Aliviada, suspiró sin advertir que había estado conteniendo el aliento.

– Gracias, Kristian. Estaré lista en cuanto acabemos de desayunar.

El muchacho asintió y vio que se levantaba para recoger algunos platos.

– Bueno, será mejor que le eche una mano a Nissa con la vajilla.

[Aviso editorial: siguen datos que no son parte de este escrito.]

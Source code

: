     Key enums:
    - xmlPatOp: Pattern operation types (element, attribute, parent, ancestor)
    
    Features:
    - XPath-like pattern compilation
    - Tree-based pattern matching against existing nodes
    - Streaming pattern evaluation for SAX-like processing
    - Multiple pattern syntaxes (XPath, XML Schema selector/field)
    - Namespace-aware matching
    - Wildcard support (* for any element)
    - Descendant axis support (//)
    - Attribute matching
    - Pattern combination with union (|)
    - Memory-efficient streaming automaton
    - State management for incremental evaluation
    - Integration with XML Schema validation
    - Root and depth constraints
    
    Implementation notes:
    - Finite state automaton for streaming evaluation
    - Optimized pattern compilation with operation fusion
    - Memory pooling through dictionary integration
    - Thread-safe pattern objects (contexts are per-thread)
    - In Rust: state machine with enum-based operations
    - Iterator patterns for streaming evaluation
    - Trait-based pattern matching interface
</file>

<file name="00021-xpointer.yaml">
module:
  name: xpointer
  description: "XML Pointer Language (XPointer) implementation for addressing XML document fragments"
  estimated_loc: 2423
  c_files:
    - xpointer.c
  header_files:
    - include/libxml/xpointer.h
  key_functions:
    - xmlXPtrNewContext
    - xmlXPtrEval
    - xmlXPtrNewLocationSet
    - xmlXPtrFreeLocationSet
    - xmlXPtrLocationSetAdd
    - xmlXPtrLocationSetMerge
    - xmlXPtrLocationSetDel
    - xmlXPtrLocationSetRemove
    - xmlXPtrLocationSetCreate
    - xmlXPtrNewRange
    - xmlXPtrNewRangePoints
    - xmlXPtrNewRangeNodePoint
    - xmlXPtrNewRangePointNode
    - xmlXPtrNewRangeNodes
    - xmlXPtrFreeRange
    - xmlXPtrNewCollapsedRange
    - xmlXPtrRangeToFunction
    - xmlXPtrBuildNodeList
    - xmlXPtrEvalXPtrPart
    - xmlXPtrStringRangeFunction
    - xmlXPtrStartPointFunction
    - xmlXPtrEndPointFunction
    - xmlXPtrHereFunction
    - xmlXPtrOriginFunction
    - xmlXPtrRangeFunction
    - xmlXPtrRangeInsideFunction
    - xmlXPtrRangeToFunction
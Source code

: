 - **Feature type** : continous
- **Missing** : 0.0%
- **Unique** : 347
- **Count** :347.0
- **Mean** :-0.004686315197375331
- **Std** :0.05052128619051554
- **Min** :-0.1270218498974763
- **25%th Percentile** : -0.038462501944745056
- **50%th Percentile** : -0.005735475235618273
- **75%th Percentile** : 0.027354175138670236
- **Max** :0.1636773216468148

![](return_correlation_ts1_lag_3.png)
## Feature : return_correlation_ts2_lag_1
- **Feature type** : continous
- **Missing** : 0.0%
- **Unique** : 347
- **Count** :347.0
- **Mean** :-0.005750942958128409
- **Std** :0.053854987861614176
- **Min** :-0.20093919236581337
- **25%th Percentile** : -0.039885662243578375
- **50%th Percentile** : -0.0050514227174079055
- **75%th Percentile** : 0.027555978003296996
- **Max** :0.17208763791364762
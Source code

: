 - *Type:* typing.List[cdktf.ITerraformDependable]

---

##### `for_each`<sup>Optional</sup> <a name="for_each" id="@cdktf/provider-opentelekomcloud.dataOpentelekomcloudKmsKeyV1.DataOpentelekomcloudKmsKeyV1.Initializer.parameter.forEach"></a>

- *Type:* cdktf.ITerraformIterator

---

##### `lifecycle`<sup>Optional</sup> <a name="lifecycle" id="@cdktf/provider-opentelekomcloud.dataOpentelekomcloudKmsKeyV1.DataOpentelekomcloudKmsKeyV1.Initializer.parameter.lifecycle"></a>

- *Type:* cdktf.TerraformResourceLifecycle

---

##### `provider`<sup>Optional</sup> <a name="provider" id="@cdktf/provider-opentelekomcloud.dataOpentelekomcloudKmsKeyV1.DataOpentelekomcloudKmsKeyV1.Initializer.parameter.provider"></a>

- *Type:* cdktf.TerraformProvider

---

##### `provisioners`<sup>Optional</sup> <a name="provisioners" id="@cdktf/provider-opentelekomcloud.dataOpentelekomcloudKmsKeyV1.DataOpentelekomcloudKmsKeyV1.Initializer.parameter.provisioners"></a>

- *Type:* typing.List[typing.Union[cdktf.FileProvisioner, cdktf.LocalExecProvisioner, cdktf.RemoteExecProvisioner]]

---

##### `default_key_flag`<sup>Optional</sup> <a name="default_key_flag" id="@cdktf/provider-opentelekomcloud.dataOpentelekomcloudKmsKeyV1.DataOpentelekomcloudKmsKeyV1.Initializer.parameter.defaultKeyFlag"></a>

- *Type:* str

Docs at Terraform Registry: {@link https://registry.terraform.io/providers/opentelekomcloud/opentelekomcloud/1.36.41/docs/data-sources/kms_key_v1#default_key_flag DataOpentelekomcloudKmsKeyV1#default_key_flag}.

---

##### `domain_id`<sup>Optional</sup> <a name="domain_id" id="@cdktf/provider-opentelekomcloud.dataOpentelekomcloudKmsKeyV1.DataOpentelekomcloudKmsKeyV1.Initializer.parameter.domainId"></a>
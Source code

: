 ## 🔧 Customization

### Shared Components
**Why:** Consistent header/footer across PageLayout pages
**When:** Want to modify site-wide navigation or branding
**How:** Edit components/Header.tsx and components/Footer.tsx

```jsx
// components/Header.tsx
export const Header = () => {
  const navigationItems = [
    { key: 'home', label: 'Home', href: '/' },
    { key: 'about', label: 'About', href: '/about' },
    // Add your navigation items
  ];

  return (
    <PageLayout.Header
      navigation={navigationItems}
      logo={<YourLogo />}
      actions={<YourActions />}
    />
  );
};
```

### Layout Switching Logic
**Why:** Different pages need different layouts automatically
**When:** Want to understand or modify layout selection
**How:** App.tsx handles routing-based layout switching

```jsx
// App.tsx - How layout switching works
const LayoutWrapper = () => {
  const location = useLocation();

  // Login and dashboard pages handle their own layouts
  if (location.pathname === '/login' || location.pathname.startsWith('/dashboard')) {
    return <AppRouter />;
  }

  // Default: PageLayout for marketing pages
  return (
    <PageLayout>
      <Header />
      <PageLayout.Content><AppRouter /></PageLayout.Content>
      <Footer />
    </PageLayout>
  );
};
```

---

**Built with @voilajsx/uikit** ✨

Pero antes de que pudiese ponerse de pie, esta la rechazó.

– ¡Las maestras no limpian! -le informó-. Las tardes son tuyas. Las necesitarás para corregir tareas y todas esas cosas.

– Pero todavía no tengo nada que corregir.

– ¡Vete! -la espantó con la mano, como si fuese una mosca-. Quítale de en medio. Yo me ocuparé de la vajilla, como siempre he hecho.

Linnea vaciló:

– ¿Seguro?

Nissa la miró por debajo de las gafas ovaladas, mientras recogía tazas y platos vacíos.

– ¿Te doy la impresión de ser una persona que no está segura de las cosas?

Eso la hizo sonreír otra vez.

– Muy bien, le prometí a mi madre que le escribiría apenas llegase para informarle si había llegado sin dificultades.

– ¡Bien, bien! Ve a hacer eso.

Arriba, encendió la lámpara de petróleo y contempló otra vez el cuarto, pero la decepcionó igual que antes. Nissa había sustituido el conjunto de jarra y palangana por un lavabo moteado de azul. Al verlo volvió a sentir decepción, no sólo con respecto al cuarto y a la familia Westgaard, sino también con respecto a ella misma. Lo que más quería era comportarse como una persona madura: se había prometido muchas veces dejar atrás esos arranques infantiles y caprichosos que siempre la metían en problemas. Pero no llevaba allí ni media hora, cuando armó el primer lío. Contuvo las lágrimas.

De su primer salario de treinta dólares mensuales tendría que restar el coste de la jarra y la palangana, pero lo peor era que se había comportado como una tonta. Eso ya era bastante duro de afrontar para, además, tener que soportar el antagonismo de Theodore a cada paso. ¡Ese sujeto era despreciable!